Start of Block

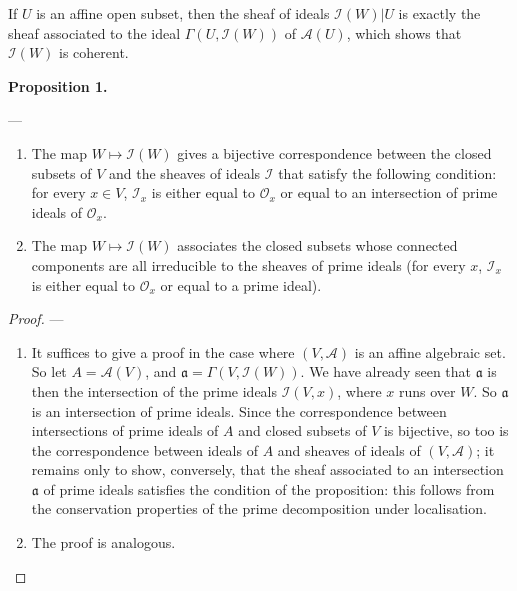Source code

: \documentclass[british]{article}
\providecommand{\tightlist}{%
\setlength{\itemsep}{0pt}\setlength{\parskip}{0pt}}
\newenvironment{itenv}[1]
  {\phantomsection\par\smallskip\noindent\textbf{#1.}\itshape}
  {\par\smallskip}
\begin{document}
If \(U\) is an affine open subset, then the sheaf of ideals
\({\mathscr{I}}(W)|U\) is exactly the sheaf associated to the ideal
\(\Gamma(U,{\mathscr{I}}(W))\) of \({\mathscr{A}}(U)\), which shows that
\({\mathscr{I}}(W)\) is coherent.

\protect{}\label{proposition-1}
\begin{itenv}{Proposition 1}

---

\begin{enumerate}
\def\labelenumi{\alph{enumi}.}
\tightlist
\item
  The map \(W\mapsto{\mathscr{I}}(W)\) gives a bijective correspondence
  between the closed subsets of \(V\) and the sheaves of ideals
  \({\mathscr{I}}\) that satisfy the following condition: for every
  \(x\in V\), \({\mathscr{I}}_x\) is either equal to \({\mathscr{O}}_x\)
  or equal to an intersection of prime ideals of \({\mathscr{O}}_x\).
\item
  The map \(W\mapsto{\mathscr{I}}(W)\) associates the closed subsets
  whose connected components are all irreducible to the sheaves of prime
  ideals (for every \(x\), \({\mathscr{I}}_x\) is either equal to
  \({\mathscr{O}}_x\) or equal to a prime ideal).
\end{enumerate}

\end{itenv}

\begin{proof}
---

\begin{enumerate}
\def\labelenumi{\alph{enumi}.}
\tightlist
\item
  It suffices to give a proof in the case where \((V,{\mathscr{A}})\) is
  an affine algebraic set. So let \(A={\mathscr{A}}(V)\), and
  \(\mathfrak{a}=\Gamma(V,{\mathscr{I}}(W))\). We have already seen that
  \(\mathfrak{a}\) is then the intersection of the prime ideals
  \({\mathscr{I}}(V,x)\), where \(x\) runs over \(W\). So
  \(\mathfrak{a}\) is an intersection of prime ideals. Since the
  correspondence between intersections of prime ideals of \(A\) and
  closed subsets of \(V\) is bijective, so too is the correspondence
  between ideals of \(A\) and sheaves of ideals of
  \((V,{\mathscr{A}})\); it remains only to show, conversely, that the
  sheaf associated to an intersection \(\mathfrak{a}\) of prime ideals
  satisfies the condition of the proposition: this follows from the
  conservation properties of the prime decomposition under localisation.
\item
  The proof is analogous.
\end{enumerate}

\end{proof}
\end{document}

End of Block

Task description ▸ Each line from the first line of the data above through the one containing "a bijective correspondence" must be set down exactly; the pictures must not be.

Result below ▸
Source code

: \documentclass[british]{article}
\providecommand{\tightlist}{%
\setlength{\itemsep}{0pt}\setlength{\parskip}{0pt}}
\newenvironment{itenv}[1]
  {\phantomsection\par\smallskip\noindent\textbf{#1.}\itshape}
  {\par\smallskip}
\begin{document}
If \(U\) is an affine open subset, then the sheaf of ideals
\({\mathscr{I}}(W)|U\) is exactly the sheaf associated to the ideal
\(\Gamma(U,{\mathscr{I}}(W))\) of \({\mathscr{A}}(U)\), which shows that
\({\mathscr{I}}(W)\) is coherent.

\protect{}\label{proposition-1}
\begin{itenv}{Proposition 1}

---

\begin{enumerate}
\def\labelenumi{\alph{enumi}.}
\tightlist
\item
  The map \(W\mapsto{\mathscr{I}}(W)\) gives a bijective correspondence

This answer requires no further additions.